Saturday, February 24, 2007

The Holloways

There is something indefinably right about seeing the Holloways in a venue like Koko. The faded elegance of the place and the somewhat run down surroundings are a perfect mirror for the band's artfully constructed look of studied scruffiness. All of which is well appreciated by a crowd who are more than willing to forgoe the commercialism of Valentine's Day just to worship at the feet of Alfie & Co.

Before they can do this, they have to endure another utterly pointless appearance by the 1990s, who perform with all the vim and vigour of someone filling in their tax return. Even their few decent songs - basically, 'You're Supposed To Be My Friend' and 'Cult Status' - fail to raise the crowd from their torpor, whilst set closer 'Situation' just degenerates into five minutes of fretwanking (which seems like it goes on for a lifetime).

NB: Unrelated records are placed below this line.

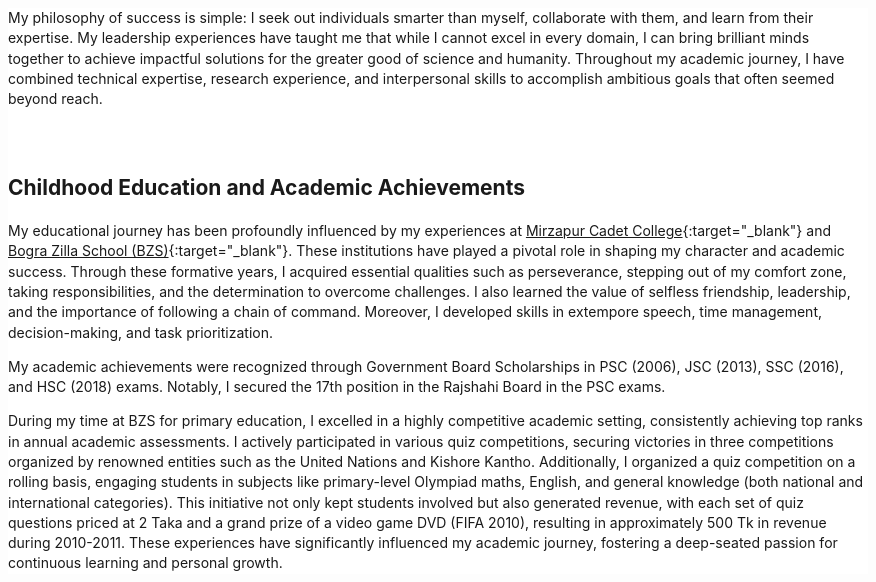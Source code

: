 My philosophy of success is simple: I seek out individuals smarter than myself, collaborate with them, and learn from their expertise. My leadership experiences have taught me that while I cannot excel in every domain, I can bring brilliant minds together to achieve impactful solutions for the greater good of science and humanity. Throughout my academic journey, I have combined technical expertise, research experience, and interpersonal skills to accomplish ambitious goals that often seemed beyond reach.


<br>


## Childhood Education and Academic Achievements

My educational journey has been profoundly influenced by my experiences at [Mirzapur Cadet College](https://mcc.army.mil.bd/){:target="_blank"} and [Bogra Zilla School (BZS)](http://bograzillaschool.edu.bd/){:target="_blank"}. These institutions have played a pivotal role in shaping my character and academic success. Through these formative years, I acquired essential qualities such as perseverance, stepping out of my comfort zone, taking responsibilities, and the determination to overcome challenges. I also learned the value of selfless friendship, leadership, and the importance of following a chain of command. Moreover, I developed skills in extempore speech, time management, decision-making, and task prioritization.

My academic achievements were recognized through Government Board Scholarships in PSC (2006), JSC (2013), SSC (2016), and HSC (2018) exams. Notably, I secured the 17th position in the Rajshahi Board in the PSC exams.

During my time at BZS for primary education, I excelled in a highly competitive academic setting, consistently achieving top ranks in annual academic assessments. I actively participated in various quiz competitions, securing victories in three competitions organized by renowned entities such as the United Nations and Kishore Kantho. Additionally, I organized a quiz competition on a rolling basis, engaging students in subjects like primary-level Olympiad maths, English, and general knowledge (both national and international categories). This initiative not only kept students involved but also generated revenue, with each set of quiz questions priced at 2 Taka and a grand prize of a video game DVD (FIFA 2010), resulting in approximately 500 Tk in revenue during 2010-2011. These experiences have significantly influenced my academic journey, fostering a deep-seated passion for continuous learning and personal growth.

The contrast with the headliners could hardly be greater. From the opening 'So This Is Great Britain' to the climactic rendition of 'Fuck Ups' which closes the evening, we get enthusiasm, energy and an all-embracing joie de vivre that has the crowd jumping throughout. Indeed, rarely can a gig have had so many stage divers, or a security team so tolerant of them.

If the majority of the stage divers are male, it is probably because the females are transfixed by Alfie Jackson. Whilst only the laziest of writers would describe him as the group's frontman - the role is ill-defined in a band where any one of the three guitarists could be singing lead at any time - it is clear that he is the focus of most of the ladies' attention as he hops, skips and jumps his skinny torso around the stage. More importantly, if the band did not have some decent tunes then they simply wouldn't get this reaction, and despite having only one album's worth of material to choose from they certainly do not disappoint. Sounding like the illegitimate offspring of The Pogues and the Fratellis (but looking a damn sight better than you might expect such children to look) they jig their way through 'Two Left Feet', turn 'Fit For A Fortnight' into pure power pop, give us some cod ska with 'Generator' and throw in the punk thrash of old favourite 'London Town'. Older and more experienced the 1990s might be, but they still have a hell of a long way to go before they will put on a show this good.